**HOW TO COMPLETE THIS TASK**: Copy the listing below line for line, starting at its first line and ending with the line that has "In Assignment 1, we" in it. Add nothing.

**INFORMATION**:
========================
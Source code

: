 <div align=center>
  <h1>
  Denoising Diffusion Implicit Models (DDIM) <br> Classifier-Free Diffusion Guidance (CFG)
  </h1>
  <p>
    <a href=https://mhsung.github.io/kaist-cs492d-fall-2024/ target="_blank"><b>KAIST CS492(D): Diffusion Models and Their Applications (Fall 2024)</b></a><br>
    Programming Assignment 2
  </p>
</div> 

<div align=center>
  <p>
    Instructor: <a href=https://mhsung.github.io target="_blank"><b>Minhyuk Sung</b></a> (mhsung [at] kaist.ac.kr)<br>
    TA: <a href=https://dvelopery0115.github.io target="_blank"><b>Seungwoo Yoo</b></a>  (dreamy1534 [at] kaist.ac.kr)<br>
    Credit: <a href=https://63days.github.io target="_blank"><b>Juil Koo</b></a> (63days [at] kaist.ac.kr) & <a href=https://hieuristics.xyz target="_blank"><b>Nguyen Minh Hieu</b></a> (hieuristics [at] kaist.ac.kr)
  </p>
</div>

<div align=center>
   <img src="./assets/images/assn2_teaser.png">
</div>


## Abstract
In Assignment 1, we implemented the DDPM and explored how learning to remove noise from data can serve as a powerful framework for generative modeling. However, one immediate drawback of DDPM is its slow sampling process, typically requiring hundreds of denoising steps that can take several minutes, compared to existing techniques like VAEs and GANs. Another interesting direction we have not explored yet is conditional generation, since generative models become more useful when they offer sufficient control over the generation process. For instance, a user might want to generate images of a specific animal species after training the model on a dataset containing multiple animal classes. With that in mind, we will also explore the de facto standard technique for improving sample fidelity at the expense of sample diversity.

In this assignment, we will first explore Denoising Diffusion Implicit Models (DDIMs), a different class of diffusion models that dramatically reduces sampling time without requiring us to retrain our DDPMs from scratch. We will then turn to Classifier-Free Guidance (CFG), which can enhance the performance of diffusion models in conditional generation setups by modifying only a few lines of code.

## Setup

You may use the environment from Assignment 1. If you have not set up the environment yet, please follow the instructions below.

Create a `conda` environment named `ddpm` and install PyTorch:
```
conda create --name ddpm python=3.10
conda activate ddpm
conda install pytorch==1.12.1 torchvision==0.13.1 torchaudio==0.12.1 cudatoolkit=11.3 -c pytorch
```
========================
**RESULT**:
Source code

: <div align=center>
  <h1>
  Denoising Diffusion Implicit Models (DDIM) <br> Classifier-Free Diffusion Guidance (CFG)
  </h1>
  <p>
    <a href=https://mhsung.github.io/kaist-cs492d-fall-2024/ target="_blank"><b>KAIST CS492(D): Diffusion Models and Their Applications (Fall 2024)</b></a><br>
    Programming Assignment 2
  </p>
</div> 

<div align=center>
  <p>
    Instructor: <a href=https://mhsung.github.io target="_blank"><b>Minhyuk Sung</b></a> (mhsung [at] kaist.ac.kr)<br>
    TA: <a href=https://dvelopery0115.github.io target="_blank"><b>Seungwoo Yoo</b></a>  (dreamy1534 [at] kaist.ac.kr)<br>
    Credit: <a href=https://63days.github.io target="_blank"><b>Juil Koo</b></a> (63days [at] kaist.ac.kr) & <a href=https://hieuristics.xyz target="_blank"><b>Nguyen Minh Hieu</b></a> (hieuristics [at] kaist.ac.kr)
  </p>
</div>

<div align=center>
   <img src="./assets/images/assn2_teaser.png">
</div>


## Abstract
In Assignment 1, we implemented the DDPM and explored how learning to remove noise from data can serve as a powerful framework for generative modeling. However, one immediate drawback of DDPM is its slow sampling process, typically requiring hundreds of denoising steps that can take several minutes, compared to existing techniques like VAEs and GANs. Another interesting direction we have not explored yet is conditional generation, since generative models become more useful when they offer sufficient control over the generation process. For instance, a user might want to generate images of a specific animal species after training the model on a dataset containing multiple animal classes. With that in mind, we will also explore the de facto standard technique for improving sample fidelity at the expense of sample diversity.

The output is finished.